_What you need to do:_
Please set down exactly the lines from the one that contains "- for the most part" through the end of the material, leaving out every picture.

BEGIN Record excerpts

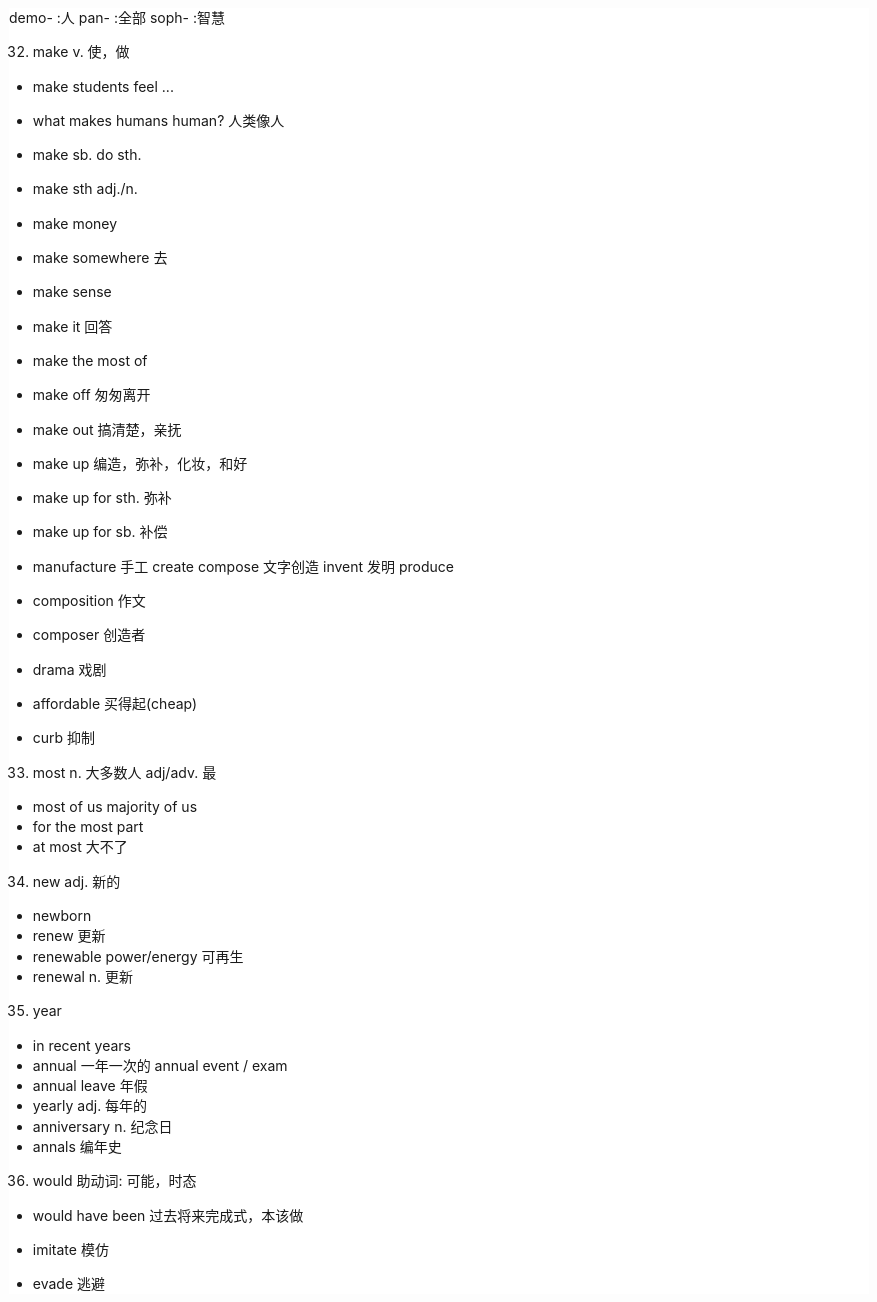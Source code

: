 demo- :人
pan- :全部
soph- :智慧

32. make v. 使，做

- make students feel ...
- what makes humans human? 人类像人
- make sb. do sth.
- make sth adj./n.
- make money
- make somewhere 去
- make sense
- make it 回答
- make the most of

- make off 匆匆离开
- make out 搞清楚，亲抚
- make up 编造，弥补，化妆，和好
- make up for sth. 弥补
- make up for sb. 补偿

- manufacture 手工 create compose 文字创造 invent 发明 produce
- composition 作文
- composer 创造者

- drama 戏剧
- affordable 买得起(cheap)
- curb 抑制

33. most n. 大多数人 adj/adv. 最

- most of us majority of us
- for the most part
- at most 大不了

34. new adj. 新的

- newborn
- renew 更新
- renewable power/energy 可再生
- renewal n. 更新

35. year

- in recent years
- annual 一年一次的 annual event / exam
- annual leave 年假
- yearly adj. 每年的
- anniversary n. 纪念日
- annals 编年史

36. would 助动词: 可能，时态

- would have been 过去将来完成式，本该做

- imitate 模仿
- evade 逃避
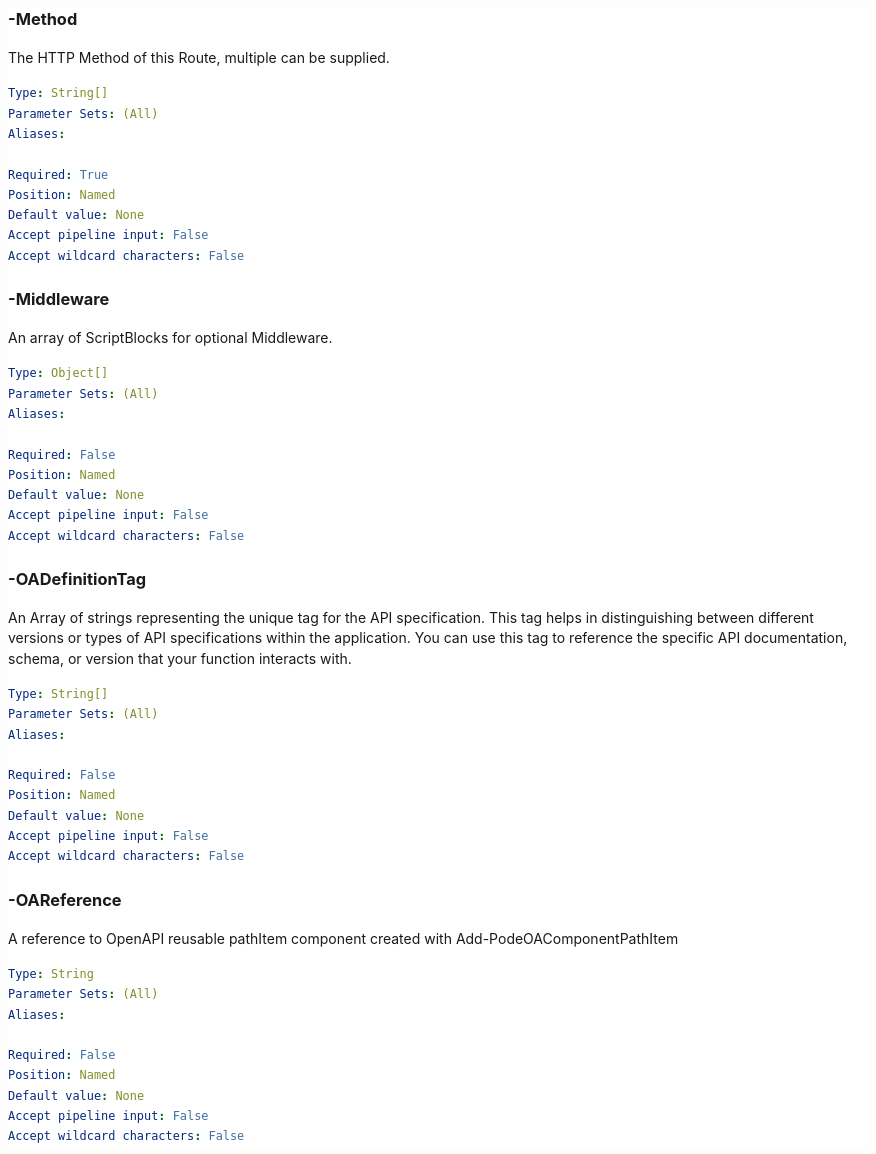 ### -Method
The HTTP Method of this Route, multiple can be supplied.

```yaml
Type: String[]
Parameter Sets: (All)
Aliases:

Required: True
Position: Named
Default value: None
Accept pipeline input: False
Accept wildcard characters: False
```

### -Middleware
An array of ScriptBlocks for optional Middleware.

```yaml
Type: Object[]
Parameter Sets: (All)
Aliases:

Required: False
Position: Named
Default value: None
Accept pipeline input: False
Accept wildcard characters: False
```

### -OADefinitionTag
An Array of strings representing the unique tag for the API specification.
This tag helps in distinguishing between different versions or types of API specifications within the application.
You can use this tag to reference the specific API documentation, schema, or version that your function interacts with.

```yaml
Type: String[]
Parameter Sets: (All)
Aliases:

Required: False
Position: Named
Default value: None
Accept pipeline input: False
Accept wildcard characters: False
```

### -OAReference
A reference to OpenAPI reusable pathItem component created with Add-PodeOAComponentPathItem

```yaml
Type: String
Parameter Sets: (All)
Aliases:

Required: False
Position: Named
Default value: None
Accept pipeline input: False
Accept wildcard characters: False
```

END Record excerpts

_Result of this exercise:_
- for the most part
- at most 大不了

34. new adj. 新的

- newborn
- renew 更新
- renewable power/energy 可再生
- renewal n. 更新

35. year

- in recent years
- annual 一年一次的 annual event / exam
- annual leave 年假
- yearly adj. 每年的
- anniversary n. 纪念日
- annals 编年史

36. would 助动词: 可能，时态

- would have been 过去将来完成式，本该做

- imitate 模仿
- evade 逃避
 ### -Method
The HTTP Method of this Route, multiple can be supplied.

```yaml
Type: String[]
Parameter Sets: (All)
Aliases:

Required: True
Position: Named
Default value: None
Accept pipeline input: False
Accept wildcard characters: False
```

### -Middleware
An array of ScriptBlocks for optional Middleware.

```yaml
Type: Object[]
Parameter Sets: (All)
Aliases:

Required: False
Position: Named
Default value: None
Accept pipeline input: False
Accept wildcard characters: False
```

### -OADefinitionTag
An Array of strings representing the unique tag for the API specification.
This tag helps in distinguishing between different versions or types of API specifications within the application.
You can use this tag to reference the specific API documentation, schema, or version that your function interacts with.

```yaml
Type: String[]
Parameter Sets: (All)
Aliases:

Required: False
Position: Named
Default value: None
Accept pipeline input: False
Accept wildcard characters: False
```

### -OAReference
A reference to OpenAPI reusable pathItem component created with Add-PodeOAComponentPathItem

```yaml
Type: String
Parameter Sets: (All)
Aliases:

Required: False
Position: Named
Default value: None
Accept pipeline input: False
Accept wildcard characters: False
```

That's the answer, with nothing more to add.